The Mallee-Fowl
- First edition
- Author: H.J. Frith
- Language: English
- Subject: Malleefowl
- Genre: Zoology
- Publisher: Angus & Robertson: Sydney
- Publication date: 1962
- Publication place: Australia
- Media type: Print (hardcover)
- Pages: xii + 136

= The Mallee-Fowl =

1962 non-fiction book by Harold Frith

The Mallee-Fowl is a book published by Angus & Robertson in 1962, with the subtitle The Bird that Builds an Incubator. It was authored by Australian ornithologist Harry Frith. It was issued in octavo format (224 x 140 mm), containing 148 pages, bound in dark red cloth with a dust jacket illustrated by a photograph of a malleefowl. The book contains numerous black-and-white photographs by the author, and is dedicated to "Joe" (one of the subjects of Frith's research).

The book was reviewed in the Emu by Jack Jones (as J.J.), who says:
"The Mallee-Fowl" is an important work in Australian ornithology. It is the first book for public appraisal of a life history obtained by extensive and methodic research in field and laboratory. Its subject – an extraordinary bird species now moving towards rarity through man's indifference – requires such a public book in support of a major and urgent conservation task revealed. The research was done by Frith during 1951 to 1958, at first in private week-end activity, then as a project of the Wildlife Survey Section (now the Division of Wildlife Research, of which Frith is the Chief) of the Commonwealth Scientific and Industrial Research Organisation (CSIRO), with assistance at times by colleagues."

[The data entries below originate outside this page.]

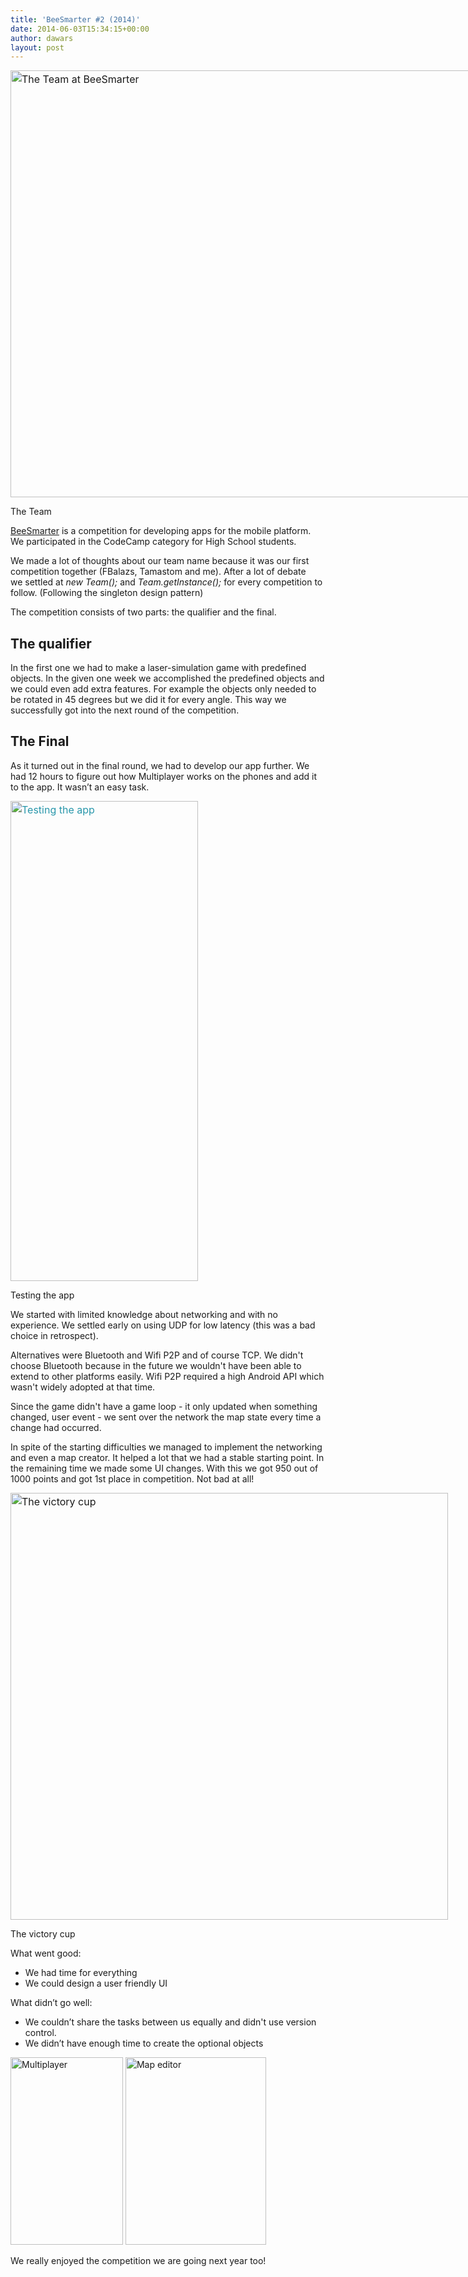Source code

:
 ```yaml
---
title: 'BeeSmarter #2 (2014)'
date: 2014-06-03T15:34:15+00:00
author: dawars
layout: post
---
```

<div id="attachment_45" style="width: 1034px" class="wp-caption aligncenter">
  <a style="line-height: 1.45em;" href="https://dawars.me/wp-content/uploads/2014/03/team.jpg"><img class="wp-image-45" style="font-size: 1rem; line-height: 1.5;" src="//dawars.me/wp-content/uploads/2014/03/team.jpg" alt="The Team at BeeSmarter" width="1024" height="683" /></a>
  
  <p class="wp-caption-text">
    The Team
  </p>
</div>

<a title="BeeSmarter" href="http://beesmarter.org/" target="_blank">BeeSmarter</a> is a competition for developing apps for the mobile platform. We participated in the CodeCamp category for High School students.

<!--more-->

We made a lot of thoughts about our team name because it was our first competition together (FBalazs, Tamastom and me). After a lot of debate we settled at <i>new Team();</i> and <i>Team.getInstance();</i> for every competition to follow. (Following the singleton design pattern)

The competition consists of two parts: the qualifier and the final.

## The qualifier

In the first one we had to make a laser-simulation game with predefined objects. In the given one week we accomplished the predefined objects and we could even add extra features. For example the objects only needed to be rotated in 45 degrees but we did it for every angle. This way we successfully got into the next round of the competition.

## The Final

As it turned out in the final round, we had to develop our app further. We had 12 hours to figure out how Multiplayer works on the phones and add it to the app. It wasn’t an easy task.

<div id="attachment_54" style="width: 310px" class="wp-caption aligncenter">
  <a style="font-size: 1rem; line-height: 1.5; color: #2997ab; outline-color: #000000;" href="https://dawars.me/wp-content/uploads/2014/03/testing-1024x768.jpg"><img class="wp-image-54" src="//dawars.me/wp-content/uploads/2014/03/testing-1024x768.jpg" alt="Testing the app" width="300" height="768" /></a>
  
  <p class="wp-caption-text">
    Testing the app
  </p>
</div>
<p>
We started with limited knowledge about networking and with no experience.
We settled early on using UDP for low latency (this was a bad choice in retrospect).
</p>
<p>Alternatives were Bluetooth and Wifi P2P and of course TCP.
We didn't choose Bluetooth because in the future we wouldn't have been able to extend to other platforms easily. Wifi P2P required a high Android API which wasn't widely adopted at that time.
</p>
<p>Since the game didn't have a game loop - it only updated when something changed, user event - we sent over the network the map state every time a change had occurred.
</p>
<p>
In spite of the starting difficulties we managed to implement the networking and even a map creator. It helped a lot that we had a stable starting point. In the remaining time we made some UI changes. With this we got 950 out of 1000 points and got 1st place in competition. Not bad at all!
</p>
<div id="attachment_40" style="width: 710px" class="wp-caption aligncenter">
  <a style="font-size: 1rem; line-height: 1.5;" href="https://dawars.me/wp-content/uploads/2014/03/victory.jpg"><img class="wp-image-40" style="font-size: 1rem; line-height: 1.5;" src="//dawars.me/wp-content/uploads/2014/03/victory.jpg" alt="The victory cup" width="700" height="683" /></a>
  
  <p class="wp-caption-text">
    The victory cup
  </p>
</div>

What went good:

  * We had time for everything
  * We could design a user friendly UI

What didn’t go well:

  * We couldn’t share the tasks between us equally and didn't use version control.
  * We didn’t have enough time to create the optional objects

<a style="line-height: 1.45em;" href="https://dawars.me/wp-content/uploads/2014/03/2014-03-14-20.28.47-180x300.png"><img class="alignnone wp-image-57 size-medium" title="Multiplayer" src="//dawars.me/wp-content/uploads/2014/03/2014-03-14-20.28.47-180x300.png" alt="Multiplayer" width="180" height="300" /></a>
<a style="line-height: 1.45em;" href="https://dawars.me/wp-content/uploads/2014/03/2014-03-14-20.37.47-225x300.png"><img class="alignnone wp-image-58 size-medium" title="Map editor" src="//dawars.me/wp-content/uploads/2014/03/2014-03-14-20.37.47-225x300.png" alt="Map editor" width="225" height="300" /></a>

<div class="entry-content">
  <p>
    We really enjoyed the competition we are going next year too!
  </p>
</div>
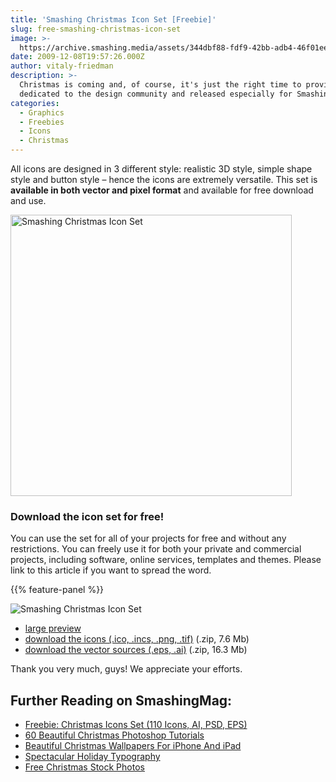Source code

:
 ```yaml
---
title: 'Smashing Christmas Icon Set [Freebie]'
slug: free-smashing-christmas-icon-set
image: >-
  https://archive.smashing.media/assets/344dbf88-fdf9-42bb-adb4-46f01eedd629/c730a577-c72b-4454-aaeb-db5223c990a4/christmas.jpg
date: 2009-12-08T19:57:26.000Z
author: vitaly-friedman
description: >-
  Christmas is coming and, of course, it's just the right time to provide you with some nice freebies to fresh up your designs. To celebrate the holidays, our friends from IconEden designed "Smashing Christmas", a free icon set,
  dedicated to the design community and released especially for Smashing Magazine's readers. The set contains 39 beautiful, well-crafted icons with warm and welcoming color scheme.
categories:
  - Graphics
  - Freebies
  - Icons
  - Christmas
---
```

All icons are designed in 3 different style: realistic 3D style, simple shape style and button style – hence the icons are extremely versatile. This set is <strong>available in both vector and pixel format</strong> and available for free download and use.

<img loading="lazy" decoding="async" src="https://archive.smashing.media/assets/344dbf88-fdf9-42bb-adb4-46f01eedd629/cb5f410b-5944-4967-aaf2-eb00954e31e2/release.jpg" alt="Smashing Christmas Icon Set" width="450" height="450" />

### Download the icon set for free!

You can use the set for all of your projects for free and without any restrictions. You can freely use it for both your private and commercial projects, including software, online services, templates and themes. Please link to this article if you want to spread the word.

{{% feature-panel %}}

![Smashing Christmas Icon Set](https://archive.smashing.media/assets/344dbf88-fdf9-42bb-adb4-46f01eedd629/9f6000f1-9232-4c57-8f63-76d7c0a6204f/small-preview.jpg)

*   [large preview](https://archive.smashing.media/assets/344dbf88-fdf9-42bb-adb4-46f01eedd629/a66112ce-b746-4790-8497-f8b26d2e6eda/full-preview.jpg)
*   [download the icons (.ico, .incs, .png, .tif)](https://archive.smashing.media/assets/344dbf88-fdf9-42bb-adb4-46f01eedd629/78f81552-72bb-4d5d-ad58-2dcf16d408d6/smashing-christmas-icons.zip) (.zip, 7.6 Mb)
*   [download the vector sources (.eps, .ai)](https://archive.smashing.media/assets/344dbf88-fdf9-42bb-adb4-46f01eedd629/4651afb1-31cb-425d-9389-1c4d0541fdef/smashing-christmas-vector.zip) (.zip, 16.3 Mb)

Thank you very much, guys! We appreciate your efforts.</p>

## <span class="rh">Further Reading</span> on SmashingMag:

*   [Freebie: Christmas Icons Set (110 Icons, AI, PSD, EPS)](https://www.smashingmagazine.com/2015/12/freebie-christmas-icons-illustrations/)
*   [60 Beautiful Christmas Photoshop Tutorials](https://www.smashingmagazine.com/2008/12/beautiful-christmas-photoshop-tutorials/)
*   [Beautiful Christmas Wallpapers For iPhone And iPad](https://www.smashingmagazine.com/beautiful-christmas-wallpapers-for-iphone-and-ipad/)
*   [Spectacular Holiday Typography](https://www.smashingmagazine.com/2009/12/spectacular-holiday-typography/)
*   [Free Christmas Stock Photos](https://www.smashingmagazine.com/2009/12/free-christmas-stock-photos/)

"The Mallee-Fowl" is subtitled "The Bird that Builds an Incubator". Frith's research was centred on the incubating mound in methodic enquiry of cycle and control; and from that real dominance the enquiry circled out to obtain and collate the remaining substance of life history into relativity, including conservation problems in predation, grazing and clearing for farming. Development of census methods was a necessary corollary. The book bears the research accent by being concerned mainly with life-history detail and gaining of knowledge. It also includes adequate comparison with the other Megapode species, notably the Brush-Turkey and Jungle-Fowl; it speculates briefly on the origin and development of mound incubation in an arid climate; and concludes with a succinct chapter of emphatic appeal for conservation of the Mallee-Fowl."